= Supplied records =
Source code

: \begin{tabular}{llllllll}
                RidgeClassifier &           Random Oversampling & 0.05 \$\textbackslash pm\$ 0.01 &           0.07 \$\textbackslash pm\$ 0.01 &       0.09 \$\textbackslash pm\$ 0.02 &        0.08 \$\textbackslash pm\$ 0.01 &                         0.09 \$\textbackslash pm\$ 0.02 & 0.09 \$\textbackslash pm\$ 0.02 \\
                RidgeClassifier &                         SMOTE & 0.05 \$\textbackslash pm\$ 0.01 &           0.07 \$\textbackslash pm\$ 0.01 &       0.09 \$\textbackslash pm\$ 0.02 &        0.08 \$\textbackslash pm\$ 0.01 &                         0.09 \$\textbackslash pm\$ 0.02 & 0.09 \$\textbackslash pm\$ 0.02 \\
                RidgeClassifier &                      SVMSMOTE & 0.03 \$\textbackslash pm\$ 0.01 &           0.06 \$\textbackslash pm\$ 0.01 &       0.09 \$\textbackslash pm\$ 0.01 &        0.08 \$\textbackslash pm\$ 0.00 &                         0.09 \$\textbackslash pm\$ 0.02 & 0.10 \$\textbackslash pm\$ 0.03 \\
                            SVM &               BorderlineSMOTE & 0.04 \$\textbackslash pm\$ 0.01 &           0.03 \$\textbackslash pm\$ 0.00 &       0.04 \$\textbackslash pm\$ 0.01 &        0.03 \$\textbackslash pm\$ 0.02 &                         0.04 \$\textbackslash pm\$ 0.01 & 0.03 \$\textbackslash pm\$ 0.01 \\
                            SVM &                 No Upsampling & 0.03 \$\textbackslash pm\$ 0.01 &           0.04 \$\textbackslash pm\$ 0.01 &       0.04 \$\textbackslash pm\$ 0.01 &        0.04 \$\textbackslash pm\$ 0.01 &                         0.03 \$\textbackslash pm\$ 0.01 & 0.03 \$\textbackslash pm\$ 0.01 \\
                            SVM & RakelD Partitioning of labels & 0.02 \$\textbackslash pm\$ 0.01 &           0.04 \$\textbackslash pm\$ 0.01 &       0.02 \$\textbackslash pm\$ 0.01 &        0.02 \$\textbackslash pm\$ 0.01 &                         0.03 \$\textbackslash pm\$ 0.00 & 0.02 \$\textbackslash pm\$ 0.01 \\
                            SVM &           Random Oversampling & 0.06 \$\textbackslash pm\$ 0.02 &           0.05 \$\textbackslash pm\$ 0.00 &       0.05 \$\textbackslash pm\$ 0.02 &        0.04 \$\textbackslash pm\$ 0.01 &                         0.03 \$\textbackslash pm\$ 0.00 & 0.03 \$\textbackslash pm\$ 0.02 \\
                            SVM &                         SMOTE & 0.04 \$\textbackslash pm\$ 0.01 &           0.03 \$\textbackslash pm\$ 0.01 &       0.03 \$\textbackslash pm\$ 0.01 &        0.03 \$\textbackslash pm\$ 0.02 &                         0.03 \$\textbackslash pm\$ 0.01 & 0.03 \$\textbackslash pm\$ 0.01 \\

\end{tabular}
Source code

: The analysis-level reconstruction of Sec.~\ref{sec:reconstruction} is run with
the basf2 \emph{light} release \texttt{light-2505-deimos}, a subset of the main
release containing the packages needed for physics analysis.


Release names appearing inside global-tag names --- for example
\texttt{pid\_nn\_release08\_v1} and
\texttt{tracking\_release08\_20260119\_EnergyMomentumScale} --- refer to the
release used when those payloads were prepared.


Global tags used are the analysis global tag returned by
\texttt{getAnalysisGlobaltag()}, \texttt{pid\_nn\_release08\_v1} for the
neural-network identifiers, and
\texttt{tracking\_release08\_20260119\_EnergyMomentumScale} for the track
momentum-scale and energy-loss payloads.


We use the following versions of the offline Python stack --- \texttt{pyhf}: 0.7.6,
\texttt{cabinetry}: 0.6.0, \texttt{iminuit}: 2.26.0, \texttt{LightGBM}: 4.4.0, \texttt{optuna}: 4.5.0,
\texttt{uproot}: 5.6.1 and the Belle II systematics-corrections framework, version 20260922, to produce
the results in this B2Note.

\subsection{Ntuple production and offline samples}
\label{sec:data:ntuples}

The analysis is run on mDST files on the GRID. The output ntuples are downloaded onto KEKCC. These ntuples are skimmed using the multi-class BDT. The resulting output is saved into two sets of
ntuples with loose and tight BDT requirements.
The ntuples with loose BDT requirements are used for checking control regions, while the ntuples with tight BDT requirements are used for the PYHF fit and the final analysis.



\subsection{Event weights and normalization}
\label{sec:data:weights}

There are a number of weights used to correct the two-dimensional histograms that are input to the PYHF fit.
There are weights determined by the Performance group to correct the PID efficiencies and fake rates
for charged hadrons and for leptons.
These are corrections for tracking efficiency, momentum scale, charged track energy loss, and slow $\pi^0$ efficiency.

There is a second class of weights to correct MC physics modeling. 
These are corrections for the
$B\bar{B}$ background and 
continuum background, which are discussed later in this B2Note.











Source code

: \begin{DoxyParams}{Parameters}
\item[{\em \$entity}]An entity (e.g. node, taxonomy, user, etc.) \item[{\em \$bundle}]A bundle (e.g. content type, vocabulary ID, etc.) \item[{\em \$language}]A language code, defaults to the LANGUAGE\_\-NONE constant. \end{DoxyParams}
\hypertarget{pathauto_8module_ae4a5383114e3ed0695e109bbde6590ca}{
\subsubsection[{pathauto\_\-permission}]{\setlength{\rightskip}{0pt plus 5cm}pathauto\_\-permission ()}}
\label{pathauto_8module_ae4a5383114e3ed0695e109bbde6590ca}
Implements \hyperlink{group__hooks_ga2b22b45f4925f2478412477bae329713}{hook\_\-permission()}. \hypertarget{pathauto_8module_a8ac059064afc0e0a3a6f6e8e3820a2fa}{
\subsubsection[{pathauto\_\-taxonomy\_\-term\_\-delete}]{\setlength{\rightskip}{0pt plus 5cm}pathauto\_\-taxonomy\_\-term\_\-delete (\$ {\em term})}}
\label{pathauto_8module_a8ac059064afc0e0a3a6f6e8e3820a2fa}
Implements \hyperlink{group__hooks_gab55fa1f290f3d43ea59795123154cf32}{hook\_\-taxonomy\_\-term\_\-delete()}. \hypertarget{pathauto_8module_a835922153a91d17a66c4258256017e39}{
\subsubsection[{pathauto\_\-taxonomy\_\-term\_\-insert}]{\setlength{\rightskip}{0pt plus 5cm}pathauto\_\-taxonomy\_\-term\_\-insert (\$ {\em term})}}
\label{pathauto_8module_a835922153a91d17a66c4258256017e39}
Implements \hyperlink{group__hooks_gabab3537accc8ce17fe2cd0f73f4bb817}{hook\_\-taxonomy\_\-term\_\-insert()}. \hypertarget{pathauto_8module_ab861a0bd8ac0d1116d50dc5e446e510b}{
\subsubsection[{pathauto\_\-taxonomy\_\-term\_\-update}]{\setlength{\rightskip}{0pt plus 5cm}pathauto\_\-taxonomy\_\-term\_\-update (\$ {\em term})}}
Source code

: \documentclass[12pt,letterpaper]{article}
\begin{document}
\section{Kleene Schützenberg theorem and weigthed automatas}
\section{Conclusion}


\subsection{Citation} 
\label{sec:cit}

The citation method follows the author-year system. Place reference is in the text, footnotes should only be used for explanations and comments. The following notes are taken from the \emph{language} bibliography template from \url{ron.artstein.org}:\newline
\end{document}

= Task details =
Reproduce only the lines above, starting at the line with "of the main" and ending at the line with "momentum-scale and energy-loss payloads.", exactly as written.

= Expected answer =
the basf2 \emph{light} release \texttt{light-2505-deimos}, a subset of the main
release containing the packages needed for physics analysis.


Release names appearing inside global-tag names --- for example
\texttt{pid\_nn\_release08\_v1} and
\texttt{tracking\_release08\_20260119\_EnergyMomentumScale} --- refer to the
release used when those payloads were prepared.


Global tags used are the analysis global tag returned by
\texttt{getAnalysisGlobaltag()}, \texttt{pid\_nn\_release08\_v1} for the
neural-network identifiers, and
\texttt{tracking\_release08\_20260119\_EnergyMomentumScale} for the track
momentum-scale and energy-loss payloads.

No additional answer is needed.